All Hail the New West!
High Country News [Box 1090, Paonia, CO 81428, www.hcn.org] recently
celebrated Forest Service Chief Michael Dombeck's successful challenge to
the "road-building ethic that holds large chunks of the agency and its
congressional supporters in thrall."
HCN attributes Dombeck's success to the fact that "congressional politics
has shifted away from the timber industry."
Logging on national forests is down from 122 annual billion board-feet a
decade ago to four billion board-feet today, livestock has dwindled from 20
million head 100 years ago to two million head, and there are now fewer
than 2,000 oil and gas wells on public and private lands in the west.
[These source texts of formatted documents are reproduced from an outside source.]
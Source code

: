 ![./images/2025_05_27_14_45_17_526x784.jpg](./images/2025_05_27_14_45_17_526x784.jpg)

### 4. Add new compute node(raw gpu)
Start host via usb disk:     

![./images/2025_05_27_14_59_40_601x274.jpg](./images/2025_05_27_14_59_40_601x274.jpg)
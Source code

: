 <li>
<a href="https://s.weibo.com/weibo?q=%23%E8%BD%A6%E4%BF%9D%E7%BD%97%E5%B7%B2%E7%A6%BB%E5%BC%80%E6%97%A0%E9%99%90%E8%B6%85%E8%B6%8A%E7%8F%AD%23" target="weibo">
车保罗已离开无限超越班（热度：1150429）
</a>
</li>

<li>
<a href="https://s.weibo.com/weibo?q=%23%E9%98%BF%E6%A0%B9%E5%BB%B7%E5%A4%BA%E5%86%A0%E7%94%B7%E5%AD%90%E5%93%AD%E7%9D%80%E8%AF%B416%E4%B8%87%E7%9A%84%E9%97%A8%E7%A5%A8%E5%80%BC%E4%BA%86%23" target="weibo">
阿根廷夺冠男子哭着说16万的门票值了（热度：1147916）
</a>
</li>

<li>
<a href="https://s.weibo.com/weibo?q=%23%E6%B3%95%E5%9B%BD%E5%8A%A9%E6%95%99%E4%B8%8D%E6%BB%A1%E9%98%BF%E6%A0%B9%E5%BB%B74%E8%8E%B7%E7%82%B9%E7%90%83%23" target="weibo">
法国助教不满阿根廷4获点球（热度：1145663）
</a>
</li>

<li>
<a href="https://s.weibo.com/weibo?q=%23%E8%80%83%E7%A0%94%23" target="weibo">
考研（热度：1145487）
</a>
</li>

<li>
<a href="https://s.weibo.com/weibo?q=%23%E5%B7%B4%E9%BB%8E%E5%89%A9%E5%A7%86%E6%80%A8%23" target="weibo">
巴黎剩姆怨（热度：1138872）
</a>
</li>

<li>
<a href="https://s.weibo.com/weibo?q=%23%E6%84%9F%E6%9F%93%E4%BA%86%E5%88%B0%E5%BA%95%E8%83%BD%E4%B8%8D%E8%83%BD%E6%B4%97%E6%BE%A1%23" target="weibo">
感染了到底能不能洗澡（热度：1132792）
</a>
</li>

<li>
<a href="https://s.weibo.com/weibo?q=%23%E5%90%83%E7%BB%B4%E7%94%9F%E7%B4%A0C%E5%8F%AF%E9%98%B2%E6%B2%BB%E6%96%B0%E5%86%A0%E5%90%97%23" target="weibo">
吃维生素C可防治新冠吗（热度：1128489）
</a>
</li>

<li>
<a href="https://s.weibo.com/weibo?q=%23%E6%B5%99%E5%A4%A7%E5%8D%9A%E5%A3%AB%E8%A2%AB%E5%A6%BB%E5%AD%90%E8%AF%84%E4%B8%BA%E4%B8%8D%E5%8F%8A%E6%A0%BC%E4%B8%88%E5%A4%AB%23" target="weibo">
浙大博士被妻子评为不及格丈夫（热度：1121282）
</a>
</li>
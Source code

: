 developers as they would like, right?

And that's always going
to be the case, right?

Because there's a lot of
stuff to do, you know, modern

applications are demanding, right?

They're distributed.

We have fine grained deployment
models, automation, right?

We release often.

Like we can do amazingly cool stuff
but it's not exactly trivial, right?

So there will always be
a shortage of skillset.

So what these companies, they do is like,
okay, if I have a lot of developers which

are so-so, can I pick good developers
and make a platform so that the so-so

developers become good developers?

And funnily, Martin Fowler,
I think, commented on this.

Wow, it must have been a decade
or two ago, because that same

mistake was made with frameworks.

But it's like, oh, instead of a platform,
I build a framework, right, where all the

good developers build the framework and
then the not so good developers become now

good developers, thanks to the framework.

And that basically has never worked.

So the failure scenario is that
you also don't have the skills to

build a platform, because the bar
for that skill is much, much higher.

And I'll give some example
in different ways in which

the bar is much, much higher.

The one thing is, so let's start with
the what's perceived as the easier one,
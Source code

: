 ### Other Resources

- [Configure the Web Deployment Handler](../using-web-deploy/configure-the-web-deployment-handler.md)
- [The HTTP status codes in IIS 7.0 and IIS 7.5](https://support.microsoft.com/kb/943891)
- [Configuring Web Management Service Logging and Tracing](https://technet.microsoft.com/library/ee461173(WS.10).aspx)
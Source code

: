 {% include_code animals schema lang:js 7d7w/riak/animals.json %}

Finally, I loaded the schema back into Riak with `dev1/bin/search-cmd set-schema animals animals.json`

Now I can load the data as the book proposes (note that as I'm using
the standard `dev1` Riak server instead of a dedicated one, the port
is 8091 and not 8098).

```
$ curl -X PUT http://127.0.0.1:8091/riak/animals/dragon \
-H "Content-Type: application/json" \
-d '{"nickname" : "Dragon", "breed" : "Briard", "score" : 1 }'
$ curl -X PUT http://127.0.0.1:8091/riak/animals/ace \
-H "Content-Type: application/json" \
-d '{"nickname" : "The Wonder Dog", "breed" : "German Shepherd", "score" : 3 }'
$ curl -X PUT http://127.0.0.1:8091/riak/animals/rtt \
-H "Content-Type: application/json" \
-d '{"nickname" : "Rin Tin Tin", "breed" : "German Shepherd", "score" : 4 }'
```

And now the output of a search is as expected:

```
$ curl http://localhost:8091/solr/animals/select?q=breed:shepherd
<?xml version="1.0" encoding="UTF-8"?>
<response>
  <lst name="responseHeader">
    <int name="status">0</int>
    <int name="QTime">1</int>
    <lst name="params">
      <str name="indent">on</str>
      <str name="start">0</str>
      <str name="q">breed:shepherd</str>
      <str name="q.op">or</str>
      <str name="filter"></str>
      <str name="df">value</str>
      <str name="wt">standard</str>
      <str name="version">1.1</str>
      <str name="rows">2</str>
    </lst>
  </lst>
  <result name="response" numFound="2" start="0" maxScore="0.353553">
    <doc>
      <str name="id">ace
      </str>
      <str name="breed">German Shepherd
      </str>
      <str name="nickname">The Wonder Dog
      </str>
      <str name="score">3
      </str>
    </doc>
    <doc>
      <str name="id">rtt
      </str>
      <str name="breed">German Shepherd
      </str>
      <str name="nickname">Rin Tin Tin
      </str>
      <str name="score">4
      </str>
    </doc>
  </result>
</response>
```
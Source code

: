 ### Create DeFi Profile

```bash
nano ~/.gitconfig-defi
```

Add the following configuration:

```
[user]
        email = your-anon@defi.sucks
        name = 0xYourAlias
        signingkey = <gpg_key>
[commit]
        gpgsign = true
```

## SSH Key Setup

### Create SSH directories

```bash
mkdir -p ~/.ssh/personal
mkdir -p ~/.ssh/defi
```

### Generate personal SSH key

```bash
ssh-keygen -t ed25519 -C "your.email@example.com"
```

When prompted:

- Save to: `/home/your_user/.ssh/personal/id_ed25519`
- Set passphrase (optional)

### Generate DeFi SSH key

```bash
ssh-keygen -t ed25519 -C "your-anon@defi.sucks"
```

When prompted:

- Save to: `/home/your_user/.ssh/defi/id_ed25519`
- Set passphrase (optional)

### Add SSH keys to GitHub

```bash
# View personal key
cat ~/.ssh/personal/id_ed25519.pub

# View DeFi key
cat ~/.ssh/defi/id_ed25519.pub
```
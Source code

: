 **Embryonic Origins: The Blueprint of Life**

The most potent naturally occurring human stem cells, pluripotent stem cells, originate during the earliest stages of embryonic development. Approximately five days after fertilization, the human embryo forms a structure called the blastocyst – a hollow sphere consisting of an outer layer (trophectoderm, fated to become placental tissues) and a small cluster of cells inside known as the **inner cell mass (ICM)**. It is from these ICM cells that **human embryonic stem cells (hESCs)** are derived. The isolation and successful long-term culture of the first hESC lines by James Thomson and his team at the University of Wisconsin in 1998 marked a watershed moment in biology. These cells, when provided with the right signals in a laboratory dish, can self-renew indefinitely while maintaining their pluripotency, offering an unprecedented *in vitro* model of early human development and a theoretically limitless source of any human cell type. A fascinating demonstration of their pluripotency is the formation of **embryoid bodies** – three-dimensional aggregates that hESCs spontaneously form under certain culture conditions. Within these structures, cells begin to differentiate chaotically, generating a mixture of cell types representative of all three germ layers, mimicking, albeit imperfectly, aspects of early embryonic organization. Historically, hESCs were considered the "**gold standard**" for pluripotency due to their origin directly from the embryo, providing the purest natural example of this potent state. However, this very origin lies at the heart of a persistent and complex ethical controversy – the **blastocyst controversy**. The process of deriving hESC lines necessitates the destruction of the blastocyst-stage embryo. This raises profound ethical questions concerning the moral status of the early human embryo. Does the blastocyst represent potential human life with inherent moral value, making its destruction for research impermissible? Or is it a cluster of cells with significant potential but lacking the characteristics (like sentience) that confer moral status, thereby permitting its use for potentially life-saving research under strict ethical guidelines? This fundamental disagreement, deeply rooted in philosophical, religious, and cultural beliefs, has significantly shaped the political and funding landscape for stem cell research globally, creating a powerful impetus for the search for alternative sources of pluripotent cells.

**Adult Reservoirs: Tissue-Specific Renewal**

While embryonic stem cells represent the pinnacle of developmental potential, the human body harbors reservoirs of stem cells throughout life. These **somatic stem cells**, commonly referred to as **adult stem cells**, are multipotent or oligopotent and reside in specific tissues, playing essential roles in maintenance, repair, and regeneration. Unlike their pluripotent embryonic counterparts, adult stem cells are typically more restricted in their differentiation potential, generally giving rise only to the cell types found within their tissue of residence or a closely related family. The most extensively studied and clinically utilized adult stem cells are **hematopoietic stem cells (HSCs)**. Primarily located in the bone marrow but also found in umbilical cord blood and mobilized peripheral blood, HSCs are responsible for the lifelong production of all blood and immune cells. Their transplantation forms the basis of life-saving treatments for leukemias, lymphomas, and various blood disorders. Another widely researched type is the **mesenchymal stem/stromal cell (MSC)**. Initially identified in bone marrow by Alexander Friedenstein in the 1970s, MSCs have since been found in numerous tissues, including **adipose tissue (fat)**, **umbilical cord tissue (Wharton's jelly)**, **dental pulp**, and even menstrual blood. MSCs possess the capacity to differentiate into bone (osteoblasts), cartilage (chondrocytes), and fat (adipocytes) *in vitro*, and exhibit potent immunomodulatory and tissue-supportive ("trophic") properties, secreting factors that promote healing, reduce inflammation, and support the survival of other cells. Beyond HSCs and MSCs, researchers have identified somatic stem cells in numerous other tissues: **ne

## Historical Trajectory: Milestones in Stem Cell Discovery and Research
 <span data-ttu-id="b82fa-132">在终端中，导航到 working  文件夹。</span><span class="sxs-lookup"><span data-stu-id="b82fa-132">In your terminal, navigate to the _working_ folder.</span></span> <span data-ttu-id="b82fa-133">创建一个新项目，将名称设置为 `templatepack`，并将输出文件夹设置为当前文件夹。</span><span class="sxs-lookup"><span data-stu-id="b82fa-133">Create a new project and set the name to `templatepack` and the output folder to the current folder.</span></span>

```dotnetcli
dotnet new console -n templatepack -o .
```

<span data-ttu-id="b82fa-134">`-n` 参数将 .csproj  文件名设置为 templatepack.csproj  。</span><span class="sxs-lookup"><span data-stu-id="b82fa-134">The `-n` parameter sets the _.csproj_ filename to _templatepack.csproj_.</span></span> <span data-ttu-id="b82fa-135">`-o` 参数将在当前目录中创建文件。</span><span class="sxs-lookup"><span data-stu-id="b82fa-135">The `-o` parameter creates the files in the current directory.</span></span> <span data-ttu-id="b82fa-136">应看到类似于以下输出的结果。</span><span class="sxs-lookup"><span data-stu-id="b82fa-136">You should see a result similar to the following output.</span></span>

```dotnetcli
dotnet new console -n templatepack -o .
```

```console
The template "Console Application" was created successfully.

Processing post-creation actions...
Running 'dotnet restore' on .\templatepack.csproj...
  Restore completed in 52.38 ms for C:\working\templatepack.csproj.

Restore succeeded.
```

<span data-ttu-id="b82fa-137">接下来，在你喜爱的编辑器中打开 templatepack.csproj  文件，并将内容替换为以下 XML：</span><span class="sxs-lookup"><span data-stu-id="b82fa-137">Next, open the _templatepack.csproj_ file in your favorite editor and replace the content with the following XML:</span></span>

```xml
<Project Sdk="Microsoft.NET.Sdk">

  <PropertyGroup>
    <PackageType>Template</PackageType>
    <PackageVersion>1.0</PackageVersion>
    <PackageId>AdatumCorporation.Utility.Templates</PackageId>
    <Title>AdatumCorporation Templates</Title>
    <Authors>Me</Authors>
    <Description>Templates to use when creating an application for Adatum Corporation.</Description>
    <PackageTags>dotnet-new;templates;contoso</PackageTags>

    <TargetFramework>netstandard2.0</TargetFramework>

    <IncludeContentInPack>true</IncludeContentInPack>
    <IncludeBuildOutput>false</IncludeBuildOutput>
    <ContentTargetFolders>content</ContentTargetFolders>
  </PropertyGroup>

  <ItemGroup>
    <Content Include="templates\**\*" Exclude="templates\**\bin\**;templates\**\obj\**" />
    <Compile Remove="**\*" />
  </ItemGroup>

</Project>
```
Until
1983, there were 8,500.
"Broad changes are transforming the economy that made the west, where
for 150 years, loggers, ranchers, miners and oil and gas workers brought
home the big paychecks," reports HCN Associate Editor Peter Chilson.
But the decline of traditional extractive industries does not necessarily
mean that there's a change for the better brewing out west.
"As the old economy fades, growth booms. Since 1982, urban growth has
eaten up more than 2 million acres of western land. In numbers of people,
the west has been the nation's fastest-growing region for a decade." The
wide open spaces now face a future of urban sprawl.